Lying midway between Chiang Mai and Bangkok is Sukhothai. With a name that means ‘dawn of happiness’ in Sanskrit, this beautiful city was once the country’s capital city, and is now home to a myriad of ruins which have truly stood the test of time.
This UNESCO World Heritage site has become increasingly popular with foreign tourists as the ancient city has been remarkably well preserved and restored, giving tangible insight into how people lived and worshipped deities over 800 years ago.
The temple of Wat Sorasak is lined with elephants along its base, seemingly holding up the chedi (bell-like tower). Elephants have always played an important role in Thailand’s history, symbolizing wealth and power, and also in Buddhism, where they are seen as the protector of Buddhist beliefs.
Wat Mae Chon was originally made up of five expansive chambers. Now, all that is left is a well restored Buddha image. It is facing towards the rising run, thus catching the day’s first light.
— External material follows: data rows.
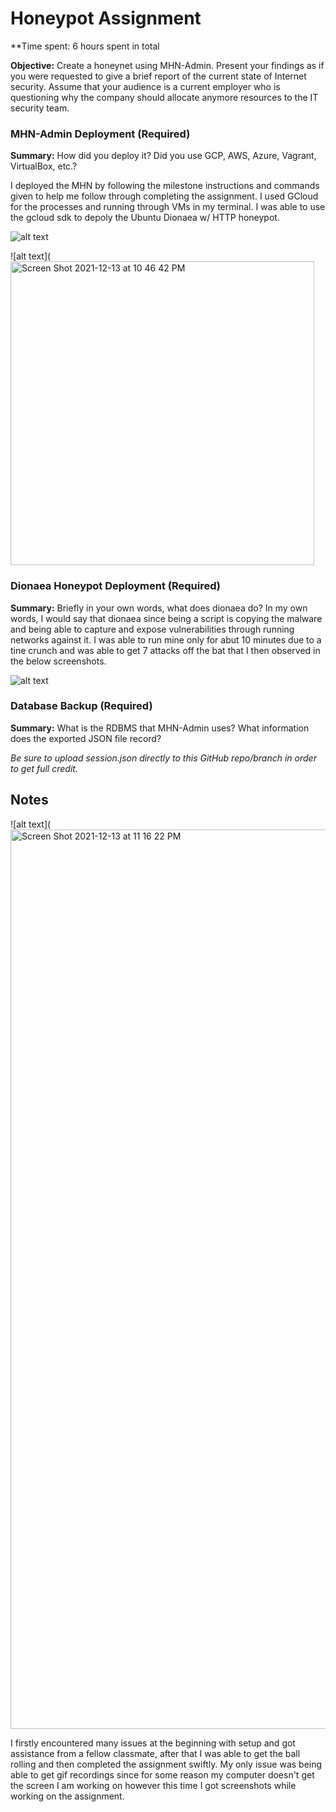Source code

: # Honeypot Assignment

**Time spent: 6 hours spent in total

**Objective:** Create a honeynet using MHN-Admin. Present your findings as if you were requested to give a brief report of the current state of Internet security. Assume that your audience is a current employer who is questioning why the company should allocate anymore resources to the IT security team.

### MHN-Admin Deployment (Required)

**Summary:** How did you deploy it? Did you use GCP, AWS, Azure, Vagrant, VirtualBox, etc.?

I deployed the MHN by following the milestone instructions and commands given to help me follow through completing the assignment. I used GCloud for the processes and running through VMs in my terminal. I was able to use the gcloud sdk to depoly the Ubuntu Dionaea w/ HTTP honeypot.

![alt text](<img width="535" alt="Screen Shot 2021-12-13 at 11 11 16 PM" src="https://user-images.githubusercontent.com/89497026/145954403-b0b22d3d-9435-46b6-b00c-bed08c0c010f.png">
)

![alt text](<img width="486" alt="Screen Shot 2021-12-13 at 10 46 42 PM" src="https://user-images.githubusercontent.com/89497026/145954490-8fdc3fd6-9f95-498a-9298-1ee8bcb65ec0.png">



### Dionaea Honeypot Deployment (Required)

**Summary:** Briefly in your own words, what does dionaea do?
In my own words, I would say that dionaea since being a script is copying the malware and being able to capture and expose vulnerabilities through running networks against it.  I was able to run mine only for abut 10 minutes due to a tine crunch and was able to get 7 attacks off the bat that I then observed in the below screenshots.


![alt text](<img width="490" alt="Screen Shot 2021-12-13 at 10 42 02 PM" src="https://user-images.githubusercontent.com/89497026/145954260-68d84854-221e-4820-919c-9569997f75c5.png">
)

### Database Backup (Required) 

**Summary:** What is the RDBMS that MHN-Admin uses? What information does the exported JSON file record?

*Be sure to upload session.json directly to this GitHub repo/branch in order to get full credit.*




## Notes

![alt text](<img width="1439" alt="Screen Shot 2021-12-13 at 11 16 22 PM" src="https://user-images.githubusercontent.com/89497026/145954657-319adb8d-c3e9-4785-b274-0065586d83e9.png">


I firstly encountered many issues at the beginning with setup and got assistance from a fellow classmate, after that I was able to get the ball rolling and then completed the assignment swiftly. My only issue was being able to get gif recordings since for some reason my computer doesn't get the screen I am working on however this time I got screenshots while working on the assignment.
Wat Si Chum is one of the most striking Buddhist temples in the ancient city. Still being encased in its original room, the enormous religious statue peers down on its worshippers, who pay their respects by placing gold leaf on its fingers.
Known as the Phra Achana Buddha image, which means ‘one who is not disturbed’, the fingers of the statues point down towards the earth, demonstrating its grounded ideologies.
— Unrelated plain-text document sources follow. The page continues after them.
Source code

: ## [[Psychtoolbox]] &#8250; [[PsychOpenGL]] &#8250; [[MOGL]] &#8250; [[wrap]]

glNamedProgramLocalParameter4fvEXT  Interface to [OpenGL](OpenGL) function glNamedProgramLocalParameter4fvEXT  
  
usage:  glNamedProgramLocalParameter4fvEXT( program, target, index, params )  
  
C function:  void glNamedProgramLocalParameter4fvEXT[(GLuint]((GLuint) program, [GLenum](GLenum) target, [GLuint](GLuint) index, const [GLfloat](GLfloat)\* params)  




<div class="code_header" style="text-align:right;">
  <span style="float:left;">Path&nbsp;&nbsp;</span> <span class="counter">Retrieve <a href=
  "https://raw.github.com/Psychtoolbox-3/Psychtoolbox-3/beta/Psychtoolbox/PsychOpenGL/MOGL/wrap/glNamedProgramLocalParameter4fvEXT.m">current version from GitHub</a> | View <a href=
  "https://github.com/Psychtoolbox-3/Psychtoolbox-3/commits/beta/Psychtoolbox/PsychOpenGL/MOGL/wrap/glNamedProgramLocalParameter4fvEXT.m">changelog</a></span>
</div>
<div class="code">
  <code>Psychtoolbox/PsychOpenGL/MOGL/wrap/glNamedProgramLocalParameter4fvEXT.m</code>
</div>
Wat Sa Si is a striking monument, created in a Sri Lankan bell-shaped style.
The most important of all the temples in ancient Sukhothai is Wat Mahathat, located in the heart of the city.
This was the city’s main temple, consisting of 200 chedis. It is an elaborate complex full of Thai and Khmer influenced architecture.
Located south of Wat Mahathat is Wat Si Sawai, due to its architecture it is originally it is thought of as being Hindu, before being changed to a Buddhist temple.
As well as its architecture, Sukhothai is also a bustling province, home to over 600,000 residents. Be sure to also explore the amazing night markets.